In [None]:
import json
from io import BytesIO
from typing import Any, Dict, List, Tuple, Union

import pandas as pd
from datasets import load_dataset
from PIL import Image
from sklearn.model_selection import train_test_split


# Helpers

def _to_pil_image(image_data: Any) -> Union[Image.Image, None]:
    """
    Преобразует данные изображения в объект PIL.Image. 
    Возвращает None для некорректных/пустых данных.
    """
    if image_data is None:
        return None
        
    try:
        if isinstance(image_data, Image.Image):
            return image_data
        elif isinstance(image_data, bytes):
            return Image.open(BytesIO(image_data))
        # Если в датасете есть поле "bytes" внутри словаря (как в ruVQA)
        elif isinstance(image_data, dict) and "bytes" in image_data and isinstance(image_data["bytes"], bytes):
            return Image.open(BytesIO(image_data["bytes"]))
    except Exception as e:
        print(f"Не удалось открыть изображение: {e}")
        return None
        
    return None
    
def _split_dataset(entries: List[Dict[str, Any]],
                   split_ratio: Tuple[float, float, float]) -> Dict[str, List[Dict[str, Any]]]:
    train_ratio, val_ratio, test_ratio = split_ratio
    train_val_ratio = train_ratio + val_ratio
    
    # Чтобы избежать ошибки при пустом списке
    if not entries:
        return {"train": [], "val": [], "test": []}

    train_val, test = train_test_split(entries, test_size=test_ratio, random_state=42)
    
    # Проверка, что train_val не пуст перед вторым разделением
    if not train_val:
        return {"train": [], "val": [], "test": test}
        
    train, val = train_test_split(train_val, test_size=val_ratio / train_val_ratio, random_state=42)
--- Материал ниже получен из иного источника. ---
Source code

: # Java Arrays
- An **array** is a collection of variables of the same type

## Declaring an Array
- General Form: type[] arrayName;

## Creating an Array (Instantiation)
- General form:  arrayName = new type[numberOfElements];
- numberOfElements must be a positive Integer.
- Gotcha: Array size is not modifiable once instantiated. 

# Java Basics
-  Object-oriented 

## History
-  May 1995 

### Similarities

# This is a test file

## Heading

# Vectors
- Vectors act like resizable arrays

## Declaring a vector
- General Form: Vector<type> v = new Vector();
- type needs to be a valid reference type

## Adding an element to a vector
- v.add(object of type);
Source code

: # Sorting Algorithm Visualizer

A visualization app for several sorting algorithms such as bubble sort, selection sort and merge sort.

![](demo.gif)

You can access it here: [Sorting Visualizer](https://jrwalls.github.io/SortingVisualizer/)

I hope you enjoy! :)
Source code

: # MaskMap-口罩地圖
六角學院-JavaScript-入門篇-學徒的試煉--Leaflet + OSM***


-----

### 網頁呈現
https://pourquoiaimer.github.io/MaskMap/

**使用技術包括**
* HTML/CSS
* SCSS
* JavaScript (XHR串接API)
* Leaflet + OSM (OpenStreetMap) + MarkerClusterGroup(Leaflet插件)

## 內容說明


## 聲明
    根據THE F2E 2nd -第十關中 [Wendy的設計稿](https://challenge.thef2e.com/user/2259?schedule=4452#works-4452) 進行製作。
    return {"train": train, "val": val, "test": test}
    
# Loaders

def load_docmatix_limited(
    max_final_samples: int = 15000,
    max_source_documents: int = 20,
    split_ratio: Tuple[float, float, float] = (0.7, 0.15, 0.15),
    cache_dir: str = None
) -> Dict[str, List[Dict[str, Any]]]:
    """
    Загружает ограниченный поднабор Docmatix и сохраняет ТОЛЬКО документы с ОДНОЙ картинкой.
    Каждая запись включает:
      {
        "image": PIL.Image.Image,  # <-- ОДНА картинка (не список!)
        "question": str,
        "answer": str,             # <-- переименовано из answers
        "source": "Docmatix"
      }
    """
    load_kwargs = {"cache_dir": cache_dir} if cache_dir else {}

    ds = load_dataset(
        "HuggingFaceM4/Docmatix",
        "images",
        split="train",
        streaming=True,
        **load_kwargs
    )

    entries = []
    doc_count = 0
    single_image_doc_count = 0 

    for item in ds:
        if doc_count >= max_source_documents or len(entries) >= max_final_samples:
            break

        raw_images = item.get("images", [])
        texts = item.get("texts", [])

        if not raw_images or len(raw_images) != 1 or not texts:
            continue

        image = _to_pil_image(raw_images[0])
        if not image:
            continue

        doc_count += 1
        single_image_doc_count += 1

        for qa in texts:
            if len(entries) >= max_final_samples:
                break

            question = qa.get("user", "").strip()
            answer = qa.get("assistant", "").strip()
            if not question or not answer:
                continue

            entries.append({
                "image": image,      
                "question": question,
                "answer": answer,     
                "source": "Docmatix",
            })

    print(f" Загружено {len(entries)} примеров из {single_image_doc_count} документов Docmatix с одной картинкой.")
    return _split_dataset(entries, split_ratio)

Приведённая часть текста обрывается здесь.